Make sure the PropertyChanged handler dispatches any UI-related changes to the UI thread
This solution has the benefit that it only dispatches work on demand, but also the drawback that the event handler (which might not be your own code) must be explicitly programmed to make the dispatch. .NET already does this for plain properties, but not for ObservableCollection. See How do I update an ObservableCollection via a worker thread? for more information.
The simple Property binding is automatically dispatched to the GUI thread by WPF and can be changed from a non-UI thread. However, this is NOT true for collection changes (ObservableCollection<> BindingList<>). Those changes must happen the UI thread the control was created on.
If I remember correctly, this was not true (solution 2 did not work also) in the early years of WPF and .NET.
I have a windows form 'MyForm' with a text box that is bound to a property in another class 'MyData'. The Data source update mode is set to "On Property Change"
I used the VisualStudio IDE. It created the following code for the binding
this.txtYield.DataBindings.Add(new Binding("Text", this.BindingSourceMyDataClass, "PropertyInMyDataClass", true, DataSourceUpdateMode.OnPropertyChanged));
In the form constructor, after initialize values code was added to bind the MyData Class to the form
myDataClassInstantiated = new MyDataClass();
BindingSourceMyDataClass.DataSource = myDataClassInstantiated;
The INotifyProperty Interface has been implemented:
public double PropertyInMyDataClass
{
get { return _PropertyInMyDataClass; }
set
{
if (!Equals(_PropertyInMyDataClass, value))
{
_PropertyInMyDataClass = value;
FirePropertyChanged("PropertyInMyDataClass");
}
}
}
A background worker is used to run the calculations and update the property 'PropertyInMyDataClass'
I expected that the text box on the form would update automatically when the background worker completed. That didn't happen
If I manually copy assign the value from the property to the form text box, the value is displayed properly
this.txtYield.Text = String.Format("{0:F0}", myDataClassInstantiated.PropertyInMyDataClass);
I tried to add Refresh() and Update() to the MyForm.MyBackgroundWorker_RunWorkerCompleted method, but the data still is not refreshed.
If I later run a different background worker that updates different text boxes on the same form, the text box bound to PropertyInMyDataClass gets updated
I would appreciate suggestions that will help me to understand and resolve this databinding problem
The problem comes from a couple of angles.
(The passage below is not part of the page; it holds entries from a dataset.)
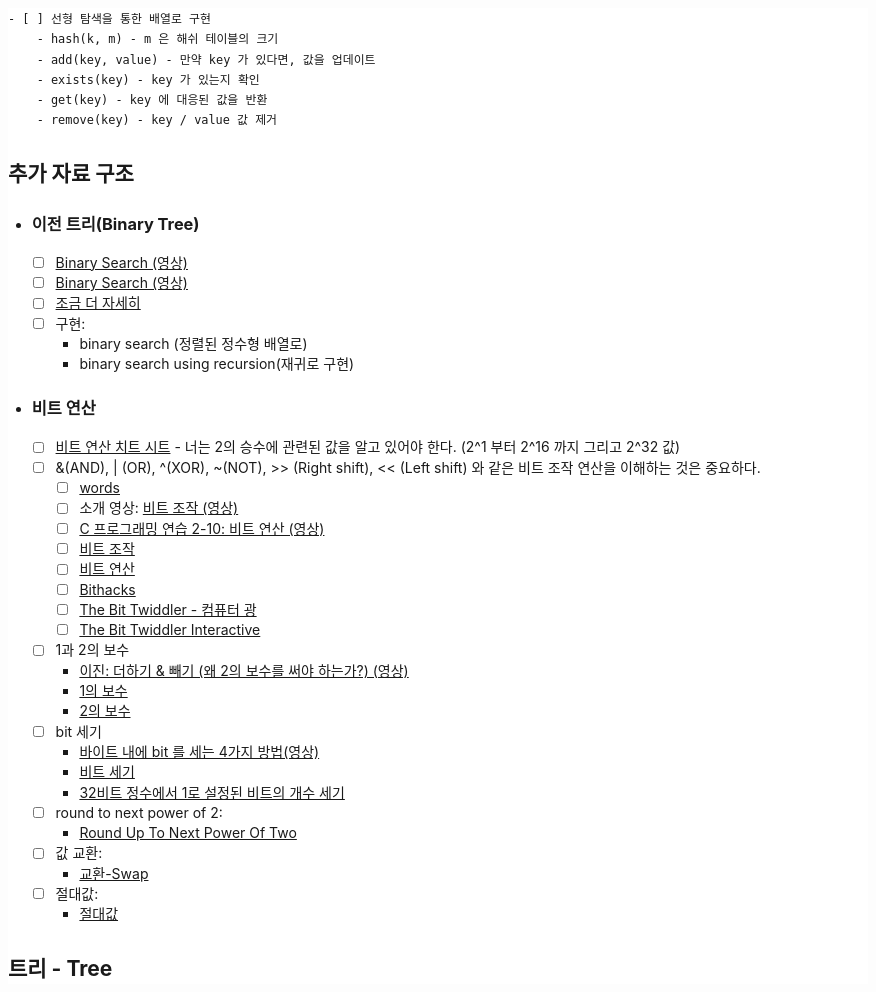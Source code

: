     - [ ] 선형 탐색을 통한 배열로 구현
        - hash(k, m) - m 은 해쉬 테이블의 크기
        - add(key, value) - 만약 key 가 있다면, 값을 업데이트
        - exists(key) - key 가 있는지 확인
        - get(key) - key 에 대응된 값을 반환
        - remove(key) - key / value 값 제거

## 추가 자료 구조

- ### 이전 트리(Binary Tree)
    - [ ] [Binary Search (영상)](https://www.youtube.com/watch?v=D5SrAga1pno)
    - [ ] [Binary Search (영상)](https://www.khanacademy.org/computing/computer-science/algorithms/binary-search/a/binary-search)
    - [ ] [조금 더 자세히](https://www.topcoder.com/community/data-science/data-science-tutorials/binary-search/)
    - [ ] 구현:
        - binary search (정렬된 정수형 배열로)
        - binary search using recursion(재귀로 구현)

- ### 비트 연산
    - [ ] [비트 연산 치트 시트](https://github.com/jwasham/google-interview-university/blob/master/extras/cheat%20sheets/bits-cheat-cheet.pdf) - 너는 2의 승수에 관련된 값을 알고 있어야 한다. (2^1 부터 2^16 까지 그리고 2^32 값)
    - [ ] &(AND), | (OR), ^(XOR), ~(NOT), >> (Right shift), << (Left shift) 와 같은 비트 조작 연산을 이해하는 것은 중요하다.
        - [ ] [words](https://en.wikipedia.org/wiki/Word_(computer_architecture))
        - [ ] 소개 영상:
            [비트 조작 (영상)](https://www.youtube.com/watch?v=7jkIUgLC29I)
        - [ ] [C 프로그래밍 연습 2-10: 비트 연산 (영상)](https://www.youtube.com/watch?v=d0AwjSpNXR0)
        - [ ] [비트 조작](https://en.wikipedia.org/wiki/Bit_manipulation)
        - [ ] [비트 연산](https://en.wikipedia.org/wiki/Bitwise_operation)
        - [ ] [Bithacks](https://graphics.stanford.edu/~seander/bithacks.html)
        - [ ] [The Bit Twiddler - 컴퓨터 광](http://bits.stephan-brumme.com/)
        - [ ] [The Bit Twiddler Interactive](http://bits.stephan-brumme.com/interactive.html)
    - [ ] 1과 2의 보수
        - [이진: 더하기 & 빼기 (왜 2의 보수를 써야 하는가?) (영상)](https://www.youtube.com/watch?v=lKTsv6iVxV4)
        - [1의 보수](https://en.wikipedia.org/wiki/Ones%27_complement)
        - [2의 보수](https://en.wikipedia.org/wiki/Two%27s_complement)
    - [ ] bit 세기
        - [바이트 내에 bit 를 세는 4가지 방법(영상)](https://youtu.be/Hzuzo9NJrlc)
        - [비트 세기](https://graphics.stanford.edu/~seander/bithacks.html#CountBitsSetKernighan)
        - [32비트 정수에서 1로 설정된 비트의 개수 세기](http://stackoverflow.com/questions/109023/how-to-count-the-number-of-set-bits-in-a-32-bit-integer)
    - [ ] round to next power of 2:
        - [Round Up To Next Power Of Two](http://bits.stephan-brumme.com/roundUpToNextPowerOfTwo.html)
    - [ ] 값 교환:
        - [교환-Swap](http://bits.stephan-brumme.com/swap.html)
    - [ ] 절대값:
        - [절대값](http://bits.stephan-brumme.com/absInteger.html)

## 트리 - Tree

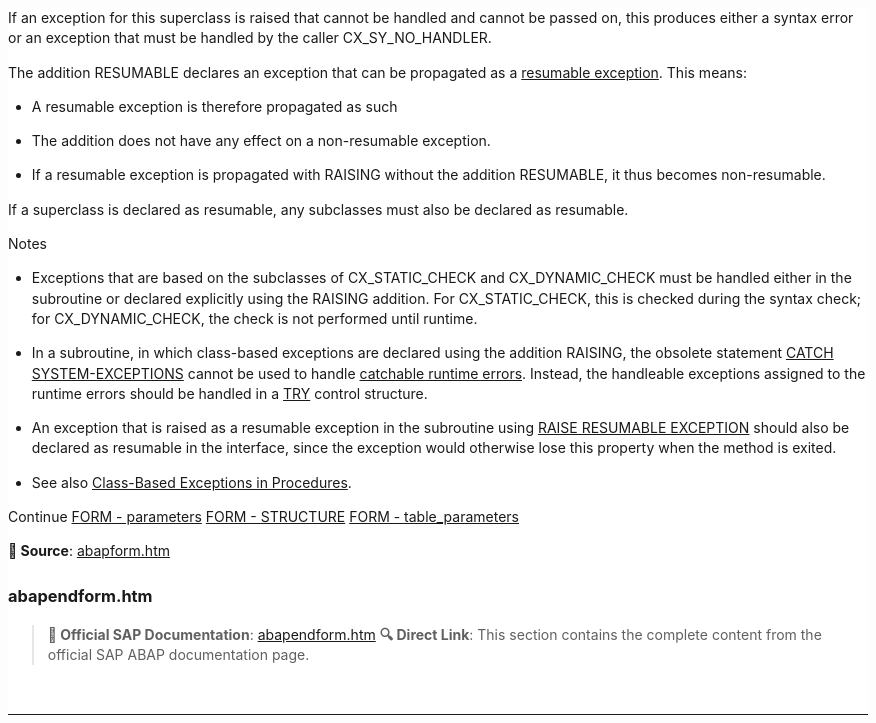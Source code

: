 If an exception for this superclass is raised that cannot be handled and cannot be passed on, this produces either a syntax error or an exception that must be handled by the caller CX\_SY\_NO\_HANDLER.

The addition RESUMABLE declares an exception that can be propagated as a [resumable exception](javascript:call_link\('abenresumable_exception_glosry.htm'\) "Glossary Entry"). This means:

-   A resumable exception is therefore propagated as such
    
-   The addition does not have any effect on a non-resumable exception.
    
-   If a resumable exception is propagated with RAISING without the addition RESUMABLE, it thus becomes non-resumable.
    

If a superclass is declared as resumable, any subclasses must also be declared as resumable.

Notes

-   Exceptions that are based on the subclasses of CX\_STATIC\_CHECK and CX\_DYNAMIC\_CHECK must be handled either in the subroutine or declared explicitly using the RAISING addition. For CX\_STATIC\_CHECK, this is checked during the syntax check; for CX\_DYNAMIC\_CHECK, the check is not performed until runtime.
    
-   In a subroutine, in which class-based exceptions are declared using the addition RAISING, the obsolete statement [CATCH SYSTEM-EXCEPTIONS](javascript:call_link\('abapcatch_sys.htm'\)) cannot be used to handle [catchable runtime errors](javascript:call_link\('abencatchable_runtime_error_glosry.htm'\) "Glossary Entry"). Instead, the handleable exceptions assigned to the runtime errors should be handled in a [TRY](javascript:call_link\('abaptry.htm'\)) control structure.
    
-   An exception that is raised as a resumable exception in the subroutine using [RAISE RESUMABLE EXCEPTION](javascript:call_link\('abapraise_exception_class.htm'\)) should also be declared as resumable in the interface, since the exception would otherwise lose this property when the method is exited.
    
-   See also [Class-Based Exceptions in Procedures](javascript:call_link\('abenexceptions_procedures.htm'\)).
    

Continue
[FORM - parameters](javascript:call_link\('abapform_parameters.htm'\))
[FORM - STRUCTURE](javascript:call_link\('abapform_structure.htm'\))
[FORM - table\_parameters](javascript:call_link\('abapform_tables.htm'\))



**📖 Source**: [abapform.htm](https://help.sap.com/doc/abapdocu_752_index_htm/7.52/en-US/abapform.htm)

### abapendform.htm

> **📖 Official SAP Documentation**: [abapendform.htm](https://help.sap.com/doc/abapdocu_752_index_htm/7.52/en-US/abapendform.htm)
> **🔍 Direct Link**: This section contains the complete content from the official SAP ABAP documentation page.


  

* * *
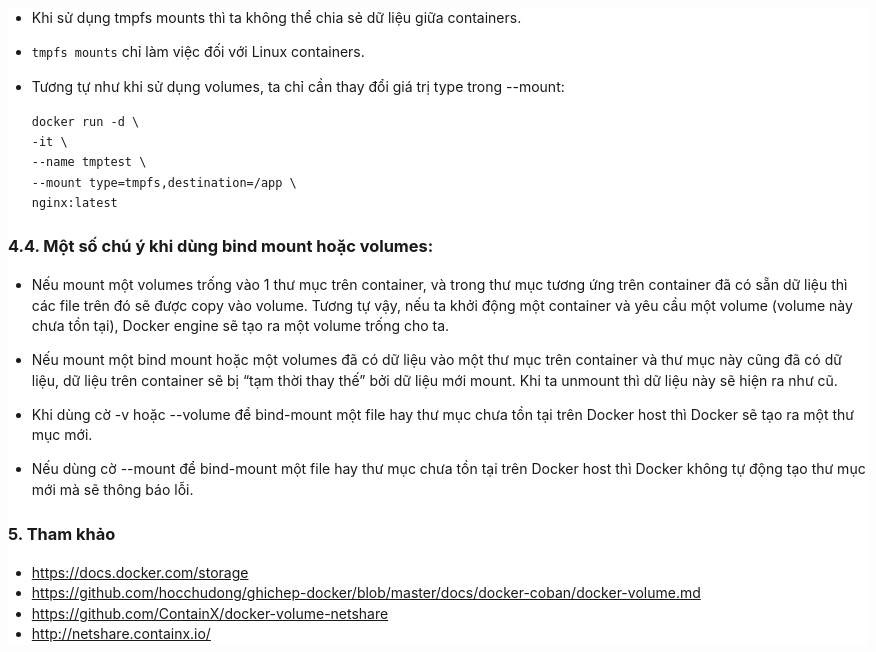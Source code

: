 - Khi sử dụng tmpfs mounts thì ta không thể chia sẻ dữ liệu giữa containers.

- `tmpfs mounts` chỉ làm việc đối với Linux containers.

- Tương tự như khi sử dụng volumes, ta chỉ cần thay đổi giá trị type trong --mount:

  ```
  docker run -d \
  -it \
  --name tmptest \
  --mount type=tmpfs,destination=/app \
  nginx:latest
  ```

### 4.4. Một số chú ý khi dùng bind mount hoặc volumes:

- Nếu mount một volumes trống vào 1 thư mục trên container, và trong thư mục tương ứng trên container đã có sẵn dữ liệu thì các file trên đó sẽ được copy vào volume. Tương tự vậy, nếu ta khởi động một container và yêu cầu một volume (volume này chưa tồn tại), Docker engine sẽ tạo ra một volume trống cho ta.
    
- Nếu mount một bind mount hoặc một volumes đã có dữ liệu vào một thư mục trên container và thư mục này cũng đã có dữ liệu, dữ liệu trên container sẽ bị “tạm thời thay thế” bởi dữ liệu mới mount. Khi ta unmount thì dữ liệu này sẽ hiện ra như cũ.
    
- Khi dùng cờ -v hoặc --volume để bind-mount một file hay thư mục chưa tồn tại trên Docker host thì Docker sẽ tạo ra một thư mục mới.
    
- Nếu dùng cờ --mount để bind-mount một file hay thư mục chưa tồn tại trên Docker host thì Docker không tự động tạo thư mục mới mà sẽ thông báo lỗi.

### 5. Tham khảo

- https://docs.docker.com/storage
- https://github.com/hocchudong/ghichep-docker/blob/master/docs/docker-coban/docker-volume.md
- https://github.com/ContainX/docker-volume-netshare
- http://netshare.containx.io/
If you are running the process on a background thread, the background thread cannot directly access a control on your form (which lives in a different thread) directly, otherwise you will get an exception. You also cannot expect the UI thread to update based on states in the background thread, unless you wire it up to do so. In order to do this, you need to invoke a delegate on the main UI thread..
Place this code (modify it to update whatever control you want with whatever value type you want) on the UI form.
public void UpdateOutput(string text)
{
this.Invoke((MethodInvoker) delegate {
lstOutput.Items.Add(text);
});
}
Then you can call this function in your background worker thread. (assuming your background process function lives in the same form, you can call it directly), if not then you will need a reference to the UI form in the class that the background process runs in.